• _Assignment_
The line containing "The free space $F_\varepsilon$" marks the end, so write out exactly every line from the top of the entries below through that one.

Saved entries
——————

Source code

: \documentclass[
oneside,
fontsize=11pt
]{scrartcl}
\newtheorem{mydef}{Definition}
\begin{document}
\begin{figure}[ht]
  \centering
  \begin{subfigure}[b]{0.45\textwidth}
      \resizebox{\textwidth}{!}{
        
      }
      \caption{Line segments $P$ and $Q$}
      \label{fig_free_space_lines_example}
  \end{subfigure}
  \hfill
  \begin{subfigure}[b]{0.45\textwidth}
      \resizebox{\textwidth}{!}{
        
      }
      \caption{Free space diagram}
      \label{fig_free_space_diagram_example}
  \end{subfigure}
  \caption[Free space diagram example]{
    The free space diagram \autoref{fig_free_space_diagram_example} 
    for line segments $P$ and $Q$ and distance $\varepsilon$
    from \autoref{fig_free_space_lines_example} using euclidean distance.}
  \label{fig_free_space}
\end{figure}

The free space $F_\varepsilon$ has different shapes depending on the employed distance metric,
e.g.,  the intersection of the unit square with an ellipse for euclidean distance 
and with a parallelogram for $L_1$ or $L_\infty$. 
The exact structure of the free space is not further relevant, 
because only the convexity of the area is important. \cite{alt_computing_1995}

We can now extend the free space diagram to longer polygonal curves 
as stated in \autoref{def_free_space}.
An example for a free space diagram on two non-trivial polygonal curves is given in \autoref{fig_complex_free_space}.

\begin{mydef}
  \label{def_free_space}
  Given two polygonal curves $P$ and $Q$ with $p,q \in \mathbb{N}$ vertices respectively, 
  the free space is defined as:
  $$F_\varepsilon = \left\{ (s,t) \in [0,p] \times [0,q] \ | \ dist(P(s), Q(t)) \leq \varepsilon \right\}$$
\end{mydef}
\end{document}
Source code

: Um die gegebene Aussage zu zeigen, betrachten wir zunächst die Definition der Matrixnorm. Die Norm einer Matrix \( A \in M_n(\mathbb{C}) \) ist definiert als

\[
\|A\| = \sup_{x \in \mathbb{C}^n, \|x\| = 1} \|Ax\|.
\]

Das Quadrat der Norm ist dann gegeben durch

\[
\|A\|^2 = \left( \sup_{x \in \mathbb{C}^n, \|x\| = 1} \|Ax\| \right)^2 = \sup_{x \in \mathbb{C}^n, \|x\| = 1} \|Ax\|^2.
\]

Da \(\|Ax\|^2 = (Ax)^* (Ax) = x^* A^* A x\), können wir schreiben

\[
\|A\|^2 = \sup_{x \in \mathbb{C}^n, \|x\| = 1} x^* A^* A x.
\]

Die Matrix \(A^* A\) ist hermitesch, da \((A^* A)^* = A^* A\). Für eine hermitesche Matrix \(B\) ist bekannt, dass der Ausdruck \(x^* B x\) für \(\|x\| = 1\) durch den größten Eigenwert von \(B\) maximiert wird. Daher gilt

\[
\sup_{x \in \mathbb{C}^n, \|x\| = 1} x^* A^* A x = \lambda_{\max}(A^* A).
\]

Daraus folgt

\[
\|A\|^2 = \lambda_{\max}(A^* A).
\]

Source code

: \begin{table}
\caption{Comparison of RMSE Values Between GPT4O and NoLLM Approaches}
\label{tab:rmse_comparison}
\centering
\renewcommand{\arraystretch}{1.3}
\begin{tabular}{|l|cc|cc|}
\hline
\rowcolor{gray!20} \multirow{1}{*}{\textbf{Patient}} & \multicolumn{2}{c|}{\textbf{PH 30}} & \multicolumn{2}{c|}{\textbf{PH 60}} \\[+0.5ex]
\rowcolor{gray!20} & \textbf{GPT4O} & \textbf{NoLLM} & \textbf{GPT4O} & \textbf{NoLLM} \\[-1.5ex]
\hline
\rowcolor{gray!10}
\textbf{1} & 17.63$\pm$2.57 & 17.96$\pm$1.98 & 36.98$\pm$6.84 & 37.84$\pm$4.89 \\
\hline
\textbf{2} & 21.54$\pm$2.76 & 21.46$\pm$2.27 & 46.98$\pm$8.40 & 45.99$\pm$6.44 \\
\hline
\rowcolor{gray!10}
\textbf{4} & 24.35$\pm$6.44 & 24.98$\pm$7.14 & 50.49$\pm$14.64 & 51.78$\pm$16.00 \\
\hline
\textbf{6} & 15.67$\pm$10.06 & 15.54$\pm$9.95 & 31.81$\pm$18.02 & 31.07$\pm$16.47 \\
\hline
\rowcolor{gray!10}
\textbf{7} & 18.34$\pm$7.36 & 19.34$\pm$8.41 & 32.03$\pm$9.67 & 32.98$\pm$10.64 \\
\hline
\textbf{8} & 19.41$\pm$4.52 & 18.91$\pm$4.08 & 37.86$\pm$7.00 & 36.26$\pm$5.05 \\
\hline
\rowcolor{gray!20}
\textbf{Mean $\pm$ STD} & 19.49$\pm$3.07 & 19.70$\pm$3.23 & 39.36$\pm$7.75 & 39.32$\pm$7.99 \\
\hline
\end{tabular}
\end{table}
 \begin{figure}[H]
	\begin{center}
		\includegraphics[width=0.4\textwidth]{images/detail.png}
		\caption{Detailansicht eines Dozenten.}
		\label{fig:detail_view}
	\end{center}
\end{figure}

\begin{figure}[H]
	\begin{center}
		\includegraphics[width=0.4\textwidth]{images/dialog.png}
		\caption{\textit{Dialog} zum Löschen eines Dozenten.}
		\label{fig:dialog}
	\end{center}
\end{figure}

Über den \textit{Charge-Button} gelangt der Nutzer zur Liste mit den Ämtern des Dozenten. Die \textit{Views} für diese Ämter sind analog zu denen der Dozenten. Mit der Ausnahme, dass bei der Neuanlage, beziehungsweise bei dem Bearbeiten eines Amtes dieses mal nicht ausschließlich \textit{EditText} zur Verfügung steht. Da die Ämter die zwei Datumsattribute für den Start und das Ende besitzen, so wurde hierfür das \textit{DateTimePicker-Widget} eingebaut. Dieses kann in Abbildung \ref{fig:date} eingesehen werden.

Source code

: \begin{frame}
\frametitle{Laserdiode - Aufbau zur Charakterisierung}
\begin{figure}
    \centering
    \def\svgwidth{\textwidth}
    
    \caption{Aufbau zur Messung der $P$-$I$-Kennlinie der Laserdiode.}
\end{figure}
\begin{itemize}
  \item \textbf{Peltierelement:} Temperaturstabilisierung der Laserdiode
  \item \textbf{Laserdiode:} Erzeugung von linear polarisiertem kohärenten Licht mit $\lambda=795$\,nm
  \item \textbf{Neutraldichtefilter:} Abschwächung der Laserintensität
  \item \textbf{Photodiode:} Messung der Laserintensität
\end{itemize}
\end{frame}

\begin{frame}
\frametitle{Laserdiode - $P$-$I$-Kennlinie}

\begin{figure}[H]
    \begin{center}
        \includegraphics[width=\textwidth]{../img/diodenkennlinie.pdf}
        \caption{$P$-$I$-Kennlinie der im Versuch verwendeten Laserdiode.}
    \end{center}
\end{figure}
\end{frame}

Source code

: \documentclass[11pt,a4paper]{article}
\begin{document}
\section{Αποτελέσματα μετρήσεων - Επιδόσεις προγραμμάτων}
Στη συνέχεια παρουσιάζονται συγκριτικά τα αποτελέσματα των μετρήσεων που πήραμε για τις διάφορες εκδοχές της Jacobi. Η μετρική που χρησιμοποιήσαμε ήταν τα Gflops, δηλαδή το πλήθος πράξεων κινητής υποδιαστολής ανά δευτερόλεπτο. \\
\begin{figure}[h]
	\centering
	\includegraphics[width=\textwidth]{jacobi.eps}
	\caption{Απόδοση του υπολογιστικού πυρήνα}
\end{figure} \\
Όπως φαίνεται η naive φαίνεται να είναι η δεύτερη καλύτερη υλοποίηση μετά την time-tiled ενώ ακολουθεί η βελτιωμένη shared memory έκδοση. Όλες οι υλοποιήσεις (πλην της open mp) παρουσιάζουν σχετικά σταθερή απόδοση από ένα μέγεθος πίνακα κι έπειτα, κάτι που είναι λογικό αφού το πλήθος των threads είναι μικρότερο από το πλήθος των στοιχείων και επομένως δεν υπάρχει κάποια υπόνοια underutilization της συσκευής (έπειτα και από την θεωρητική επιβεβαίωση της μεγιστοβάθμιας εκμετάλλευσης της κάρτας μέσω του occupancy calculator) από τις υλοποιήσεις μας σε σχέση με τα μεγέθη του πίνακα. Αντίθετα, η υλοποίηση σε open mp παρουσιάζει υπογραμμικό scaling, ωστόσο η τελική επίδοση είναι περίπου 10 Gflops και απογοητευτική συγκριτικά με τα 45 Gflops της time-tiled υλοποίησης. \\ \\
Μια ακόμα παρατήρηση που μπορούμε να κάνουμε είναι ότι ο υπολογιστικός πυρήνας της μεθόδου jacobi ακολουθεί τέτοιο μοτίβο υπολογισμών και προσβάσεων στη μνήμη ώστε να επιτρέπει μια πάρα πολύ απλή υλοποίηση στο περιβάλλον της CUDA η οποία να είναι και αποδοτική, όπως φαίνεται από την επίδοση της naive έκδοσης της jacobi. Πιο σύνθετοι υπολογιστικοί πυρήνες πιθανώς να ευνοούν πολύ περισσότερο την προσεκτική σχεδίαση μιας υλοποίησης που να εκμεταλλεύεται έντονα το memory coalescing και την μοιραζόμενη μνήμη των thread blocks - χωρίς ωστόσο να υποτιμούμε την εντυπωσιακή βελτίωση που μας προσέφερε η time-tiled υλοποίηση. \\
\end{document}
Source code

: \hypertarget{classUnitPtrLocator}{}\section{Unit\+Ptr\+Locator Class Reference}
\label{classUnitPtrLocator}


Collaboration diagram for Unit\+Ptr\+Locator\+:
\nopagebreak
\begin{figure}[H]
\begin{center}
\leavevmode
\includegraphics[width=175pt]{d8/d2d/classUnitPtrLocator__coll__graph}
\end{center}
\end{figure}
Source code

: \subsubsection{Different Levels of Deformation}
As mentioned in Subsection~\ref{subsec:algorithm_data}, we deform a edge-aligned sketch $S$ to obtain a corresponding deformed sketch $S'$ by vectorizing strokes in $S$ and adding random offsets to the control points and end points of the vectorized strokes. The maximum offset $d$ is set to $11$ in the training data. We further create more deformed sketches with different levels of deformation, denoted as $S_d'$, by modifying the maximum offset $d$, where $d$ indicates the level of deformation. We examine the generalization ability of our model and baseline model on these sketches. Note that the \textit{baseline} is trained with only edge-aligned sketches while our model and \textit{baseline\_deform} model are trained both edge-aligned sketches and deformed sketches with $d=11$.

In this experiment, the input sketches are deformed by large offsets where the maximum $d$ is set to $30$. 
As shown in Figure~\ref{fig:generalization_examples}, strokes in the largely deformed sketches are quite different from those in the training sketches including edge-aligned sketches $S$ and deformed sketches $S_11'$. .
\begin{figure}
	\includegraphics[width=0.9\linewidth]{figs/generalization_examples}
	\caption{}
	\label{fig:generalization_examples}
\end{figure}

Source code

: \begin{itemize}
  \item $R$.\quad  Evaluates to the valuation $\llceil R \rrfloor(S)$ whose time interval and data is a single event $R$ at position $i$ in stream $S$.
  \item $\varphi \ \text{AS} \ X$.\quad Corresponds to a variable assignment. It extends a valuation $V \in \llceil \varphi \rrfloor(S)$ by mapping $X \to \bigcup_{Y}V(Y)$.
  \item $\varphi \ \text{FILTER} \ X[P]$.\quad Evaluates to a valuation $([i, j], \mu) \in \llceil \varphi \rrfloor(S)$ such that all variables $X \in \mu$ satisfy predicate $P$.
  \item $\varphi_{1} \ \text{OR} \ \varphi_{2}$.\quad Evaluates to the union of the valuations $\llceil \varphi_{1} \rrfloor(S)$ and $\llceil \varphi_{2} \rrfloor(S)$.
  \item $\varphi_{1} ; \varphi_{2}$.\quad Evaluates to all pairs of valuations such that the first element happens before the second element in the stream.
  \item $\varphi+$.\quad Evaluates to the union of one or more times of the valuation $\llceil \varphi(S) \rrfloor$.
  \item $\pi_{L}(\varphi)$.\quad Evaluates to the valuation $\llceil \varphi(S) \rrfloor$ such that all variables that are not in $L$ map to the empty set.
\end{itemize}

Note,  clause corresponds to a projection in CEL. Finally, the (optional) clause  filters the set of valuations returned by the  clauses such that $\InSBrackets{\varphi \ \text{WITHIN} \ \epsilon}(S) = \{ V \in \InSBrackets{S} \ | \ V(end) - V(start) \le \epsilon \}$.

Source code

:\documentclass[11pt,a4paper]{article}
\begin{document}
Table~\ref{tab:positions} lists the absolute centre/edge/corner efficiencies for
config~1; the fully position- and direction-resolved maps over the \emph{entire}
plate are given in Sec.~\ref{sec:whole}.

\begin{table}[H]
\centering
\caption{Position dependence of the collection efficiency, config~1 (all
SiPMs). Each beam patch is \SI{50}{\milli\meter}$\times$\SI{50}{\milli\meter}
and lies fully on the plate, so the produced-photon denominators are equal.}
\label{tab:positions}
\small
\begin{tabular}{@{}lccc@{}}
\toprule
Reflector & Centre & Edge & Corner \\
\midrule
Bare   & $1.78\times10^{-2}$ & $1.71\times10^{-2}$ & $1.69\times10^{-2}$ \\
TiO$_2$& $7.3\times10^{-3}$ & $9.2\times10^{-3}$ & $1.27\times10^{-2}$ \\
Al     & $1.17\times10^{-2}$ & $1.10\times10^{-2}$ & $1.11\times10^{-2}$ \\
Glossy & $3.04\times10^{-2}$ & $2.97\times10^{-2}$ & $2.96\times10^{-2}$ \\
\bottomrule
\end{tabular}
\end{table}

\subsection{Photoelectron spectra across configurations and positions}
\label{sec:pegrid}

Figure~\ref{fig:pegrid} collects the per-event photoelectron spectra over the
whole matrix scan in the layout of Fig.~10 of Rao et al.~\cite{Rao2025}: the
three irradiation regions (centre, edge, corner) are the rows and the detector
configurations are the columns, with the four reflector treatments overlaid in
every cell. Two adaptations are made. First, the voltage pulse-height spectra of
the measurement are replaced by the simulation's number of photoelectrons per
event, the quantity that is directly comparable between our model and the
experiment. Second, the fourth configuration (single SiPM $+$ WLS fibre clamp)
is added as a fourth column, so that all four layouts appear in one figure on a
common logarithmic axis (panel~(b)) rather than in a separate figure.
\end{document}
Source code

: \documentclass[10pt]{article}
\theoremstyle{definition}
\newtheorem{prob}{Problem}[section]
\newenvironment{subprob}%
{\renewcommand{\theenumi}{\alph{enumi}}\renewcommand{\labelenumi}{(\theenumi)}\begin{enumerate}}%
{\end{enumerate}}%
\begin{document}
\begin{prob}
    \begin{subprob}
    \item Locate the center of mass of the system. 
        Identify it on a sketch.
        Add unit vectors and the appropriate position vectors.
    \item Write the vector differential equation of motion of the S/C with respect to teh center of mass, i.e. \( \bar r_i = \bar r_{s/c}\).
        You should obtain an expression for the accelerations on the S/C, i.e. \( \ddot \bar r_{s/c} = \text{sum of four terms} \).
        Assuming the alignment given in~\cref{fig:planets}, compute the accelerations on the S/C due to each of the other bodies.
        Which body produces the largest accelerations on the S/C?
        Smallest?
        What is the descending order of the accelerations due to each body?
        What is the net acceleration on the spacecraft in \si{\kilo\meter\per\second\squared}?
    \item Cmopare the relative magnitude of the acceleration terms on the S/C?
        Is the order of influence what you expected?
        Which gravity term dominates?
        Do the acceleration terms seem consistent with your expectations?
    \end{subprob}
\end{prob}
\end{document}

——————

• _Result below_
Source code

: \documentclass[
oneside,
fontsize=11pt
]{scrartcl}
\newtheorem{mydef}{Definition}
\begin{document}
\begin{figure}[ht]
  \centering
  \begin{subfigure}[b]{0.45\textwidth}
      \resizebox{\textwidth}{!}{
        
      }
      \caption{Line segments $P$ and $Q$}
      \label{fig_free_space_lines_example}
  \end{subfigure}
  \hfill
  \begin{subfigure}[b]{0.45\textwidth}
      \resizebox{\textwidth}{!}{
        
      }
      \caption{Free space diagram}
      \label{fig_free_space_diagram_example}
  \end{subfigure}
  \caption[Free space diagram example]{
    The free space diagram \autoref{fig_free_space_diagram_example} 
    for line segments $P$ and $Q$ and distance $\varepsilon$
    from \autoref{fig_free_space_lines_example} using euclidean distance.}
  \label{fig_free_space}
\end{figure}

The free space $F_\varepsilon$ has different shapes depending on the employed distance metric,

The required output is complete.